[Dataset extract Boundary: Start]

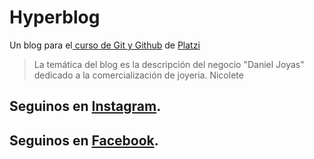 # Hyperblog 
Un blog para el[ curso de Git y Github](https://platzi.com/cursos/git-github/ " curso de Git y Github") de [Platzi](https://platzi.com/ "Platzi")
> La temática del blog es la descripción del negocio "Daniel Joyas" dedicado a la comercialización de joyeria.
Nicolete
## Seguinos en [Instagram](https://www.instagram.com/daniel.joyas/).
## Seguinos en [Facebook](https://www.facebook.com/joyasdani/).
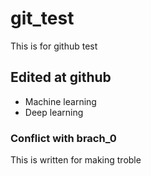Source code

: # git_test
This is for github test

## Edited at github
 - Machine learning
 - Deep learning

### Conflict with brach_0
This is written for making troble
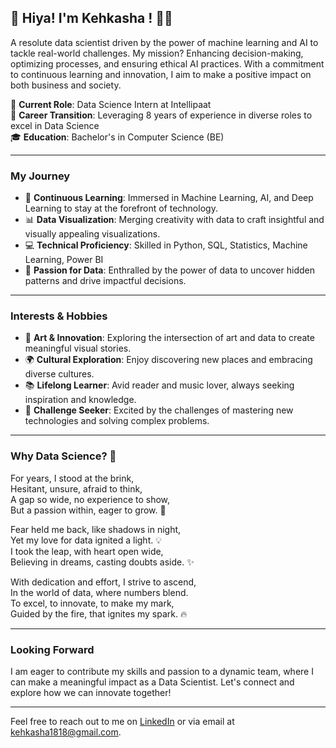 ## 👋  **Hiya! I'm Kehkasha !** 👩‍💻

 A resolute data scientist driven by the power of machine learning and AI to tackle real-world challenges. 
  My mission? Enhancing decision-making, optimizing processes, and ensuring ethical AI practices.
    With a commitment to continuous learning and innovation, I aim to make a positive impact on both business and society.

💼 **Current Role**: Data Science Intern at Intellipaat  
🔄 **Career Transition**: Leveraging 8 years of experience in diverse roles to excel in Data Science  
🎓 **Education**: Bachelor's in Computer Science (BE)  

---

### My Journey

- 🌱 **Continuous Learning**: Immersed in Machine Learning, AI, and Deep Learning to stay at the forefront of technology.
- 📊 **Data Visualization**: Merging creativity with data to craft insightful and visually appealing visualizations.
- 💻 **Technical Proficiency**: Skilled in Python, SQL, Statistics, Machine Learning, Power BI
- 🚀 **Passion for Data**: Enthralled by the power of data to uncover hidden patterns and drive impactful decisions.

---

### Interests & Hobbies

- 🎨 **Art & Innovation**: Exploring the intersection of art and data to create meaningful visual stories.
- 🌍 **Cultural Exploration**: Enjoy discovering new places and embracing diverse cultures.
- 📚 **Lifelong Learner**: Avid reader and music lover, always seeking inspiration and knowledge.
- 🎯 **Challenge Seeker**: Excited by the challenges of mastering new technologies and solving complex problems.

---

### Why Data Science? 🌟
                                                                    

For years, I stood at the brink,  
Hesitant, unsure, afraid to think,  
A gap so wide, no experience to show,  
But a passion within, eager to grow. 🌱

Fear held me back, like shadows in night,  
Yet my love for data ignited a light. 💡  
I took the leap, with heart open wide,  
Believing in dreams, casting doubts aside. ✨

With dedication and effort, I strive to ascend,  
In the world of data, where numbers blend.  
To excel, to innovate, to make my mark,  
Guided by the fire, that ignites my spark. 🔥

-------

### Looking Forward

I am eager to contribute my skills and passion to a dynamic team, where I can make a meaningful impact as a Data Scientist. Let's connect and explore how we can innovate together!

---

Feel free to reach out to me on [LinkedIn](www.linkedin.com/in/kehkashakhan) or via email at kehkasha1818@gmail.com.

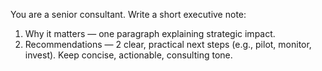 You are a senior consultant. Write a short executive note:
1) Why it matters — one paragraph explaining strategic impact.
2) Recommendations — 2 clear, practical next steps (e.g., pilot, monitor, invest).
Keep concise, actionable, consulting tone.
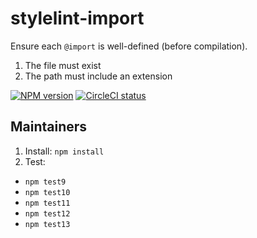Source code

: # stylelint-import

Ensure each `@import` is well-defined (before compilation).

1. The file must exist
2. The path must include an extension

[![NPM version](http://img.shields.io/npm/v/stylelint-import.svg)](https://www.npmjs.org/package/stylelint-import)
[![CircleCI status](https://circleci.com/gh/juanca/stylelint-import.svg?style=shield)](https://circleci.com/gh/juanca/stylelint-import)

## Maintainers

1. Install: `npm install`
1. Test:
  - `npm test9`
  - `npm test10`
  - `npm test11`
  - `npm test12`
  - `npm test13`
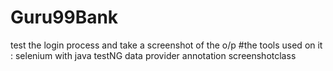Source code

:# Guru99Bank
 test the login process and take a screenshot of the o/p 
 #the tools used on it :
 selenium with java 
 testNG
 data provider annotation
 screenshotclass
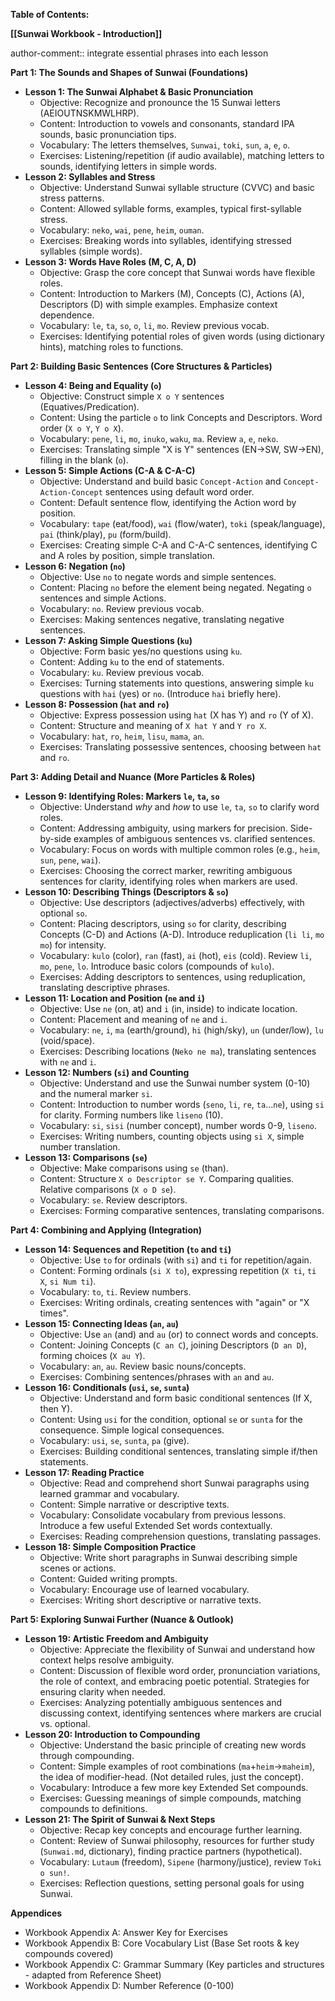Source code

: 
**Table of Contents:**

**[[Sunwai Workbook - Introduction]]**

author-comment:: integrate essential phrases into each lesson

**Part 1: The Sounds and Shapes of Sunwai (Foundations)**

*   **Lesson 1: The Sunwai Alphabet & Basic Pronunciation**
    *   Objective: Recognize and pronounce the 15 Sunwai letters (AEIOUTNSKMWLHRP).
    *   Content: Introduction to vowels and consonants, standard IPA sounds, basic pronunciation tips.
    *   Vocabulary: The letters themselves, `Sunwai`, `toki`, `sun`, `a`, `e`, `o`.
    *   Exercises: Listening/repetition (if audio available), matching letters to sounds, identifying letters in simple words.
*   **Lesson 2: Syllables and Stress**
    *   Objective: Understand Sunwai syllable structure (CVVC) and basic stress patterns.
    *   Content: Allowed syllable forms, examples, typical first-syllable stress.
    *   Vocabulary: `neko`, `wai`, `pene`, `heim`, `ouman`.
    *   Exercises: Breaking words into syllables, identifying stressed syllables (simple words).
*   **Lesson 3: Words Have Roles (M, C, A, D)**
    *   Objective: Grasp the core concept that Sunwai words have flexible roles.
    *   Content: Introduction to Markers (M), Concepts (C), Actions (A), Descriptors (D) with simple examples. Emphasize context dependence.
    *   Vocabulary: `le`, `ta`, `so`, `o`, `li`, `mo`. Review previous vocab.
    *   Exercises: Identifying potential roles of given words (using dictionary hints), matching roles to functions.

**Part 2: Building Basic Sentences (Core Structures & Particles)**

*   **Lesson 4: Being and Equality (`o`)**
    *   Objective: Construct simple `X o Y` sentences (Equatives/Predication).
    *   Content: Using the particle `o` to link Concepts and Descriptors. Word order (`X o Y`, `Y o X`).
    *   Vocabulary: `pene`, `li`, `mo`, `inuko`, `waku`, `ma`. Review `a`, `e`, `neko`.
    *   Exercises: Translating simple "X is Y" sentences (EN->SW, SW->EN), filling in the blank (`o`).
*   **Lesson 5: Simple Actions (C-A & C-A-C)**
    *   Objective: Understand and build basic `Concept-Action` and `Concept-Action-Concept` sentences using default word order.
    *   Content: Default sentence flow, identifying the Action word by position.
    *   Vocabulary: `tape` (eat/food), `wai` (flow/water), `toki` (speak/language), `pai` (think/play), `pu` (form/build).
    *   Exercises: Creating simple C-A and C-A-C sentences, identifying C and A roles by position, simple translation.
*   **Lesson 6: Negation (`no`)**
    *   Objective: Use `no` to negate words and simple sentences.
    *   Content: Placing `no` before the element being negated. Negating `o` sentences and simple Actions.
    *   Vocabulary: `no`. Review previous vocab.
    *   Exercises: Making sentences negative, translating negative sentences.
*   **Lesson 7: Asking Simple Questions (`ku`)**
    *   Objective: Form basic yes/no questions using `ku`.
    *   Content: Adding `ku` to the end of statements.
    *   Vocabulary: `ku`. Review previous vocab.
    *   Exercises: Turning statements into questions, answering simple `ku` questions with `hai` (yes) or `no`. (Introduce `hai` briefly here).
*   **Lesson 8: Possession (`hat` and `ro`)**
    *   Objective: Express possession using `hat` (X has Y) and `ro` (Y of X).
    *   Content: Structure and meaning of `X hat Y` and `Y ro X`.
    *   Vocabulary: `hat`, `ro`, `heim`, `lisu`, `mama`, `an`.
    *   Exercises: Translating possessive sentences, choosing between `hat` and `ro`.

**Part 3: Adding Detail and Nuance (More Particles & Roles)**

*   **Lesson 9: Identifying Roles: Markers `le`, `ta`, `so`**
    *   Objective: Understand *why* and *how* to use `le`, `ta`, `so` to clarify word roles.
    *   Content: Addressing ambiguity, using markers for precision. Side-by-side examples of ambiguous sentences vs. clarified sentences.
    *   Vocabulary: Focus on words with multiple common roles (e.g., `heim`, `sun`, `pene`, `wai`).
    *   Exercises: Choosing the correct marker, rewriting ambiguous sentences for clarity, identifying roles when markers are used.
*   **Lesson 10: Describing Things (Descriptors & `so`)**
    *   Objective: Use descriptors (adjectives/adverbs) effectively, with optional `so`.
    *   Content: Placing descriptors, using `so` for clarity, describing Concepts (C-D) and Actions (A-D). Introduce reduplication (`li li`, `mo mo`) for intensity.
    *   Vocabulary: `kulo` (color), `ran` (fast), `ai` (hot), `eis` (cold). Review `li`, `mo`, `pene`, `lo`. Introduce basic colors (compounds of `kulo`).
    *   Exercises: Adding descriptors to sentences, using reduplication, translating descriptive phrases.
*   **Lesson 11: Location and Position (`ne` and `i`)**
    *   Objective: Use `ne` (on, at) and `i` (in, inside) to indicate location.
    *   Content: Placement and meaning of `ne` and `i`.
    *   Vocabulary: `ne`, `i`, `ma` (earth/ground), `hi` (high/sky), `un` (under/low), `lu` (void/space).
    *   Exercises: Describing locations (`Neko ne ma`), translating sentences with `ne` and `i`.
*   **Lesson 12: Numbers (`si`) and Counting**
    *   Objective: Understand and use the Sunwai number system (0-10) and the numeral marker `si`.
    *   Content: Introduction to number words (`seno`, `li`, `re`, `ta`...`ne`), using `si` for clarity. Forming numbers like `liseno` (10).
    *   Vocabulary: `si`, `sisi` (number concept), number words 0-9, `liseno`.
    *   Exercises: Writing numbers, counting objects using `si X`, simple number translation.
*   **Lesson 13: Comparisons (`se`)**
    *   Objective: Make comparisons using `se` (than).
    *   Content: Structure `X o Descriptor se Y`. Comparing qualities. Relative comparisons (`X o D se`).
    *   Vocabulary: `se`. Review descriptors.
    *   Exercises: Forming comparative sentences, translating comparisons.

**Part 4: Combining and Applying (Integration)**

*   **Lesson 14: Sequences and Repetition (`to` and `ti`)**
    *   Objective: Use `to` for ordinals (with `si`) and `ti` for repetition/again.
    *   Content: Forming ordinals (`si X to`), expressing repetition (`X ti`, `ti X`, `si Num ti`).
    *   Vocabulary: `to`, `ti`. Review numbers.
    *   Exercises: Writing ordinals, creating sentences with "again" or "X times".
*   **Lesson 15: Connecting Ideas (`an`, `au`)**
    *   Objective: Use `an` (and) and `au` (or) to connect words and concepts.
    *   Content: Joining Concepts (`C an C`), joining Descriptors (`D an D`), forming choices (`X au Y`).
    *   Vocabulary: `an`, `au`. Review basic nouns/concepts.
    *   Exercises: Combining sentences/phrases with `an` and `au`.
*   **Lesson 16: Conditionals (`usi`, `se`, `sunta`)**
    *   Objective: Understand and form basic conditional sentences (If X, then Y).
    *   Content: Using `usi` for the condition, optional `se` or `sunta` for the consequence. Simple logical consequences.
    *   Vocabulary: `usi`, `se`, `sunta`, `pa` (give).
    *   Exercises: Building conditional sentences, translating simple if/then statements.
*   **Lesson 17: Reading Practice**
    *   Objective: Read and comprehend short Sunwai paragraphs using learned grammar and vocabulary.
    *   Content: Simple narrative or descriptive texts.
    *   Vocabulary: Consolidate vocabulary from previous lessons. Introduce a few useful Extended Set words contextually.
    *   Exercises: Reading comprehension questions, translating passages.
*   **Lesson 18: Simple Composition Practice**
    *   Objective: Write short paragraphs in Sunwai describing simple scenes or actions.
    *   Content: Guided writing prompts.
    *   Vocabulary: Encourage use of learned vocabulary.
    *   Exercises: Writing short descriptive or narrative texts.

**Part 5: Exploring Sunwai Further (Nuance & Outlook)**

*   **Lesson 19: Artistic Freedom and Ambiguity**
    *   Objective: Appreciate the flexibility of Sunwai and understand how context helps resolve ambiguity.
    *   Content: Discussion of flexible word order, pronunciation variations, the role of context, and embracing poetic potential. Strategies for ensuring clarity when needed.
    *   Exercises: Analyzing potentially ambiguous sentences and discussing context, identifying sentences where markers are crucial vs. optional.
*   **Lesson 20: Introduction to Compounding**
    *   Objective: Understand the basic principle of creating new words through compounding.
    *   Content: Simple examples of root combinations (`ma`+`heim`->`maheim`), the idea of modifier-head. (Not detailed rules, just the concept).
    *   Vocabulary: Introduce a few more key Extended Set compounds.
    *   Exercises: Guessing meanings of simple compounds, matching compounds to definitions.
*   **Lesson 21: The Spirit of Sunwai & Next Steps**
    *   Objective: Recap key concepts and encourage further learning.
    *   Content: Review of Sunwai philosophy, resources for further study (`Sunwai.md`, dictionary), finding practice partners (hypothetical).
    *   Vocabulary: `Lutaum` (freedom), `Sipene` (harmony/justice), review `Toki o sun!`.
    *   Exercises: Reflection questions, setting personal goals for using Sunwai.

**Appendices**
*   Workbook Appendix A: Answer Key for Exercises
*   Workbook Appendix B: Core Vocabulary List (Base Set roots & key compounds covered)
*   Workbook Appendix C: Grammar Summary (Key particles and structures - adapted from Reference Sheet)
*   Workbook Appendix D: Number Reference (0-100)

[Dataset extract Boundary: End]

◆ **Your assignment**
Copy every line of the material above in which the word "translation" appears.

◆ **Output**
    *   Exercises: Creating simple C-A and C-A-C sentences, identifying C and A roles by position, simple translation.
    *   Exercises: Writing numbers, counting objects using `si X`, simple number translation.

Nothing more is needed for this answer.